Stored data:
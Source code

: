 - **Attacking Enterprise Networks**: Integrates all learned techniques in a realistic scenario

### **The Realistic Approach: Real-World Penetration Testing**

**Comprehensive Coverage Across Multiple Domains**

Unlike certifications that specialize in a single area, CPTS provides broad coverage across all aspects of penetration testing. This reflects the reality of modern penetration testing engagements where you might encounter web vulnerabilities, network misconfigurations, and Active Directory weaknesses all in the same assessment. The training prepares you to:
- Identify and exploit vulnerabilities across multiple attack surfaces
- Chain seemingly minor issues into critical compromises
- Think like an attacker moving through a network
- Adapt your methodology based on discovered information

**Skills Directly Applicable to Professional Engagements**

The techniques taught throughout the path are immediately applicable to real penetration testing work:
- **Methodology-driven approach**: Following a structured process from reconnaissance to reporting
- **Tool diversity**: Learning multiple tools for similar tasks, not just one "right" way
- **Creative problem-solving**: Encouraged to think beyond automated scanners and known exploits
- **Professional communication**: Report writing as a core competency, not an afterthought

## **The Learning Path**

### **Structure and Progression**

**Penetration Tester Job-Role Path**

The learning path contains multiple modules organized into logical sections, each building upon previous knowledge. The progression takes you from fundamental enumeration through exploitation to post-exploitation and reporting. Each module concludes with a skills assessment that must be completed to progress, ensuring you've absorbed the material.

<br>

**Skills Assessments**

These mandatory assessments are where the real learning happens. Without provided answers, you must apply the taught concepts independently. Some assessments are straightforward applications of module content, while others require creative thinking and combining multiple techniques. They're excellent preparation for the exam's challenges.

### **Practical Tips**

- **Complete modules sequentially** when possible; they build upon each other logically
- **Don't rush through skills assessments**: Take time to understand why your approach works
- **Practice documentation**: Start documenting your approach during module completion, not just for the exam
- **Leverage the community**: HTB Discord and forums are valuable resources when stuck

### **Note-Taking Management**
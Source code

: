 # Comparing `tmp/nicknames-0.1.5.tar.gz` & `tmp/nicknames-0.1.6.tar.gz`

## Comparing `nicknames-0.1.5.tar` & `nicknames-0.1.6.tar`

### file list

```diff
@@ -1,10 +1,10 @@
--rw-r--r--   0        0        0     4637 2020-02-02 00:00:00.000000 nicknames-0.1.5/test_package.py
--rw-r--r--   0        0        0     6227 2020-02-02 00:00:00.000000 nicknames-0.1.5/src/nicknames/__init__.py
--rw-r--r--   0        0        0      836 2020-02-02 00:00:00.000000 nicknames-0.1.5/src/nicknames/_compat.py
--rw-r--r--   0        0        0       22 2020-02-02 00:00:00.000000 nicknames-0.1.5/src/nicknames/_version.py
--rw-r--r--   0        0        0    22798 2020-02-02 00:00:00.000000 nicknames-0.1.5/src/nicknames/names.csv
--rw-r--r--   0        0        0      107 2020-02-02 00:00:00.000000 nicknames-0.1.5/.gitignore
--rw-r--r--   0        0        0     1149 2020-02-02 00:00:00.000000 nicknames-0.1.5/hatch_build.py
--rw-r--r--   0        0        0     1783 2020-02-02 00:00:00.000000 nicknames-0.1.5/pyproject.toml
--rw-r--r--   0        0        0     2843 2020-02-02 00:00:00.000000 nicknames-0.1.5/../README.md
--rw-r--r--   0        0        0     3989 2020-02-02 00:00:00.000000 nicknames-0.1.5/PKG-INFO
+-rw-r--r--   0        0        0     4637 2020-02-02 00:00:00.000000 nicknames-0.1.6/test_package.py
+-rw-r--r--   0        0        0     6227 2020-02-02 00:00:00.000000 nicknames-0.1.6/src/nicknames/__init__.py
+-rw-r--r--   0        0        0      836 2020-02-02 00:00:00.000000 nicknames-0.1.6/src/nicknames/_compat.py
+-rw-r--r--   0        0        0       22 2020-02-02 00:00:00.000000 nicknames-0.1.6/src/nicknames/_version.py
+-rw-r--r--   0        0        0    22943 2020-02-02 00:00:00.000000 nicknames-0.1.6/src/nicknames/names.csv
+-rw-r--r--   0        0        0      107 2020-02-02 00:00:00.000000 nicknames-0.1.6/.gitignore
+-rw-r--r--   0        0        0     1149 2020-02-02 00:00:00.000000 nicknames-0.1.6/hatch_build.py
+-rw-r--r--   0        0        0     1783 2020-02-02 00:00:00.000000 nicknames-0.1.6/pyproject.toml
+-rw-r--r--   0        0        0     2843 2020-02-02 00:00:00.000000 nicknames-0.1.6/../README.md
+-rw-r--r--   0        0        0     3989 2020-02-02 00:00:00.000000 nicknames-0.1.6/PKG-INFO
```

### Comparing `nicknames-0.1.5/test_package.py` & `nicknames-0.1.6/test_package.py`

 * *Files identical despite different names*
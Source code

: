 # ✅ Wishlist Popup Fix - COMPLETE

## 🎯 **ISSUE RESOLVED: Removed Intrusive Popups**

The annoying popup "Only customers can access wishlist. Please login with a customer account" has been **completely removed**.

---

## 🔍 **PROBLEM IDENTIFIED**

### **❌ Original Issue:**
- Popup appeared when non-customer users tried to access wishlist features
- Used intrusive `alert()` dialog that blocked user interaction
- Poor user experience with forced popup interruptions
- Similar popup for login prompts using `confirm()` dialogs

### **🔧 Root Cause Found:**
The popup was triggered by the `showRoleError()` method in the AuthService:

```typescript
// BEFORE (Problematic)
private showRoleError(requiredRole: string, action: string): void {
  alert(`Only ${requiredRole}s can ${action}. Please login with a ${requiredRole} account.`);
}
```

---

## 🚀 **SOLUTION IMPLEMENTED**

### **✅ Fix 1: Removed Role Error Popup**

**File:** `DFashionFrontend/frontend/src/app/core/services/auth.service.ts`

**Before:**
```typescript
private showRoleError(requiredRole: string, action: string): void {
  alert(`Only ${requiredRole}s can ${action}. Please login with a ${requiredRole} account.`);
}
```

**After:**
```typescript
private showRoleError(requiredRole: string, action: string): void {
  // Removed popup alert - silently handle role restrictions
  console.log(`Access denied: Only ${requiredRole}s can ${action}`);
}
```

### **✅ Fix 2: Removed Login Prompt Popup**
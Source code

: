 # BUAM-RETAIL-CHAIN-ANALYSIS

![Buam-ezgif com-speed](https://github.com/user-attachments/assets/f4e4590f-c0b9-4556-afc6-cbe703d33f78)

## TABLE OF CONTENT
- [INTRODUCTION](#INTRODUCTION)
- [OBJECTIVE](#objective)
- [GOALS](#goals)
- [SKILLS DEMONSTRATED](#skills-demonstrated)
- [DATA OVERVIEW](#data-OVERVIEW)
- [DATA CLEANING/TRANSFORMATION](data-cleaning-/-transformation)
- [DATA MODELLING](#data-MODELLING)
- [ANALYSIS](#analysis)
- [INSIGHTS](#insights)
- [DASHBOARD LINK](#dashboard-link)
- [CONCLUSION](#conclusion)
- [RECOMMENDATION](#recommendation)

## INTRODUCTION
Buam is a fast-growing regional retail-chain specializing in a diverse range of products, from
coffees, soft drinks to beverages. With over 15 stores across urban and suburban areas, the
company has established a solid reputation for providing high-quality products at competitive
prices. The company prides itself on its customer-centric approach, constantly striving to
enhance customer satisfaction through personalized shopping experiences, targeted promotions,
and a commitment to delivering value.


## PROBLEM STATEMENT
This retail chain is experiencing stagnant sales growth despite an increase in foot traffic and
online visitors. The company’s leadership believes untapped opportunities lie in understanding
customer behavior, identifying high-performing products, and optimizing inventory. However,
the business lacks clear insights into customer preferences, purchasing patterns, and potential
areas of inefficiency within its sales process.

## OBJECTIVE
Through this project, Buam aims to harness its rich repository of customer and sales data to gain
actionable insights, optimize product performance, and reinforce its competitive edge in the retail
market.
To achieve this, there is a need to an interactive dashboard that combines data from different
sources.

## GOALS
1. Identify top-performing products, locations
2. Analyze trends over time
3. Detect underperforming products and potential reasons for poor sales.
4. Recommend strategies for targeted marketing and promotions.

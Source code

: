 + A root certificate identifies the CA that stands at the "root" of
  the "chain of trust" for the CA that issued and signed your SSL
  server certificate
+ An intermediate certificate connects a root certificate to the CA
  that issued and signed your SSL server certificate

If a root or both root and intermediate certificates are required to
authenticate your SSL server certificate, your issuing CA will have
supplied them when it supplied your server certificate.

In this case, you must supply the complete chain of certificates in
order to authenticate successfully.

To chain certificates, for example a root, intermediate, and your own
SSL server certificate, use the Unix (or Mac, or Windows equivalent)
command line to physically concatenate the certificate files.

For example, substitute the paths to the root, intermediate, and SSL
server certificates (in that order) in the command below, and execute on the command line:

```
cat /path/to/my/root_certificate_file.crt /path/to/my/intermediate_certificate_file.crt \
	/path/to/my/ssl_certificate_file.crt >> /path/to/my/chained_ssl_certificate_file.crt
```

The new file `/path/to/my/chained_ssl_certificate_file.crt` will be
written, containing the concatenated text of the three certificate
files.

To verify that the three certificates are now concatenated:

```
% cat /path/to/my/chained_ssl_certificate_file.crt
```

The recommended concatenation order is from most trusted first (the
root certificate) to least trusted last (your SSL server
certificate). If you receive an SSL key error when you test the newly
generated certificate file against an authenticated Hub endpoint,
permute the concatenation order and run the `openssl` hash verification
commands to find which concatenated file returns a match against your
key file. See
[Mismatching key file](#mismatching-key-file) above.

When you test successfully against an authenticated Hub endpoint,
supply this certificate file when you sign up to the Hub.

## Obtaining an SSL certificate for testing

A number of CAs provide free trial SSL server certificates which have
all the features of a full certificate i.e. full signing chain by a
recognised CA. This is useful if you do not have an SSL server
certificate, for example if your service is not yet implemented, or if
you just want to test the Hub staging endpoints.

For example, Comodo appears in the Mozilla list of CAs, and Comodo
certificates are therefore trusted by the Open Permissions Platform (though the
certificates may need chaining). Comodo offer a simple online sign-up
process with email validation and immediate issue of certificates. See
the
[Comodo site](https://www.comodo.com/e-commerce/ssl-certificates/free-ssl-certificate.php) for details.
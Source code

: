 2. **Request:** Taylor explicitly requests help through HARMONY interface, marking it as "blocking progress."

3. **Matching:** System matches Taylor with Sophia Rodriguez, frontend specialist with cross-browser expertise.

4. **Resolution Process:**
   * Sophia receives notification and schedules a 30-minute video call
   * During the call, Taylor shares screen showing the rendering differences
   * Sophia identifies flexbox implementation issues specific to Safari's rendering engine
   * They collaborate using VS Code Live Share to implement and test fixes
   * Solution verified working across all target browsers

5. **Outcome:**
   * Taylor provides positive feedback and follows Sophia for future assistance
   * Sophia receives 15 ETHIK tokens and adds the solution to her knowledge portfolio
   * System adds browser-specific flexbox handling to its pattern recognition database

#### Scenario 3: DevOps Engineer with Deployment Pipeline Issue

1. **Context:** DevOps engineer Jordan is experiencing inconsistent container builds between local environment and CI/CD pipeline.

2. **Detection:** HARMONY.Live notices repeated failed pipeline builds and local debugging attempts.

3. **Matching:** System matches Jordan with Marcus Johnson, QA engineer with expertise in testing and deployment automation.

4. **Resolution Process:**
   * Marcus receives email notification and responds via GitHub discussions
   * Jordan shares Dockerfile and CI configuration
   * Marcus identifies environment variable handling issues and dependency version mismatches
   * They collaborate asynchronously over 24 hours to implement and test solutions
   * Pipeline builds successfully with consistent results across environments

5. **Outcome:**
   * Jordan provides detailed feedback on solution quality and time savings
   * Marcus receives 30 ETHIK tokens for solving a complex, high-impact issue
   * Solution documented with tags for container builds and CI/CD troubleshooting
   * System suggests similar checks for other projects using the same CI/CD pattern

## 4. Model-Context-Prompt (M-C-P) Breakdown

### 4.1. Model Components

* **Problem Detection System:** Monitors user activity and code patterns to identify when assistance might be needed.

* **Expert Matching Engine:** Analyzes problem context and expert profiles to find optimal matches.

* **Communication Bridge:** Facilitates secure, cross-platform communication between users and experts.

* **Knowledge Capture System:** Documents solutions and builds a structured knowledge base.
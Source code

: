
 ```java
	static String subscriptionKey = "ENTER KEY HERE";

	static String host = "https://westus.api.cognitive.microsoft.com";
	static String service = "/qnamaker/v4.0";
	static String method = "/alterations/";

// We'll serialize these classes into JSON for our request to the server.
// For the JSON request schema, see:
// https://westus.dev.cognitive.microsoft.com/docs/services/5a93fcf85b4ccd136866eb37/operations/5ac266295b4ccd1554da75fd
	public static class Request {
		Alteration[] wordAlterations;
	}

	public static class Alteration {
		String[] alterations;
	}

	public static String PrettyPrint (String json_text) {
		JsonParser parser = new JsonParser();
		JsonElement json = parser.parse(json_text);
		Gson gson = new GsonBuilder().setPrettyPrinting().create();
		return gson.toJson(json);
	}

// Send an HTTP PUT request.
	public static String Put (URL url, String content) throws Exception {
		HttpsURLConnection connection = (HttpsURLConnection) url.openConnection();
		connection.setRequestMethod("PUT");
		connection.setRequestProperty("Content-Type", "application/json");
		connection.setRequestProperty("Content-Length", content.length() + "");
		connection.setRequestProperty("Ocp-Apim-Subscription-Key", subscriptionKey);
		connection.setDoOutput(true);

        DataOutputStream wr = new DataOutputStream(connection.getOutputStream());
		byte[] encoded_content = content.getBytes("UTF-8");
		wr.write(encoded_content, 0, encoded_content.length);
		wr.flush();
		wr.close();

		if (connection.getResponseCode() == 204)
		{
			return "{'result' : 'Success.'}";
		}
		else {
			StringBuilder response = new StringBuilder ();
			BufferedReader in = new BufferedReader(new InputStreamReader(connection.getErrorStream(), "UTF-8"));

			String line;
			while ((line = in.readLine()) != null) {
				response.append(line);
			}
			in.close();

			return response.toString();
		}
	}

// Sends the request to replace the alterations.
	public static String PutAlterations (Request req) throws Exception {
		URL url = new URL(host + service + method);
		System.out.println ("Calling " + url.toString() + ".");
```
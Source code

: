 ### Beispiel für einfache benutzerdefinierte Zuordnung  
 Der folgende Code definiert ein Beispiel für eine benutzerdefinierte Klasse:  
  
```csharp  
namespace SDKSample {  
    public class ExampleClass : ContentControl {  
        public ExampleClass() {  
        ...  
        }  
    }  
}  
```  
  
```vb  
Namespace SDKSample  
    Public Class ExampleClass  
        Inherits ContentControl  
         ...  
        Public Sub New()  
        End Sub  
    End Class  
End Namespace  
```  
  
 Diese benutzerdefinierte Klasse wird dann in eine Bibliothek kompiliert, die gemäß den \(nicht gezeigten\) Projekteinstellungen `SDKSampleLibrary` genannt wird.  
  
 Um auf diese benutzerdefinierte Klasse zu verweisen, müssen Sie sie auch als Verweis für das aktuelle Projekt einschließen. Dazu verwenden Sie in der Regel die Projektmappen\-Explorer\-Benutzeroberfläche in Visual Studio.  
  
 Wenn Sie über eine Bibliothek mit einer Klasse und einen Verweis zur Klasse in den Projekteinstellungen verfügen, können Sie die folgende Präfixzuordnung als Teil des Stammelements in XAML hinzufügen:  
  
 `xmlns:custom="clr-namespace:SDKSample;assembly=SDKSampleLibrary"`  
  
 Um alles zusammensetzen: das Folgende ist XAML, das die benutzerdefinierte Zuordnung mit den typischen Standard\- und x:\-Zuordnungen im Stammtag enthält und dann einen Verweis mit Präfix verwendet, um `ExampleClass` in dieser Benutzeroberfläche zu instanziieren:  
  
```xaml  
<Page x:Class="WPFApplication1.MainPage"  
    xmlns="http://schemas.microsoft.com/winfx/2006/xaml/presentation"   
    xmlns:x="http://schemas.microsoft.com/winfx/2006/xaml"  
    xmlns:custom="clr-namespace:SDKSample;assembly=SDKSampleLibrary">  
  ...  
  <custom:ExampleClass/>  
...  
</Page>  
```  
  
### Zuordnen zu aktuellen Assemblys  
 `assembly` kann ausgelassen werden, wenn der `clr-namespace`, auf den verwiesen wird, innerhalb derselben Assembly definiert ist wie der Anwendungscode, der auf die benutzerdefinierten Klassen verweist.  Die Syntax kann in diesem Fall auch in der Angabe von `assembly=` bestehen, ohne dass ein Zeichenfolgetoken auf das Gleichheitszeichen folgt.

### The task:
Number of lines above with the word "schemas": state it alone.

### The completed task:
2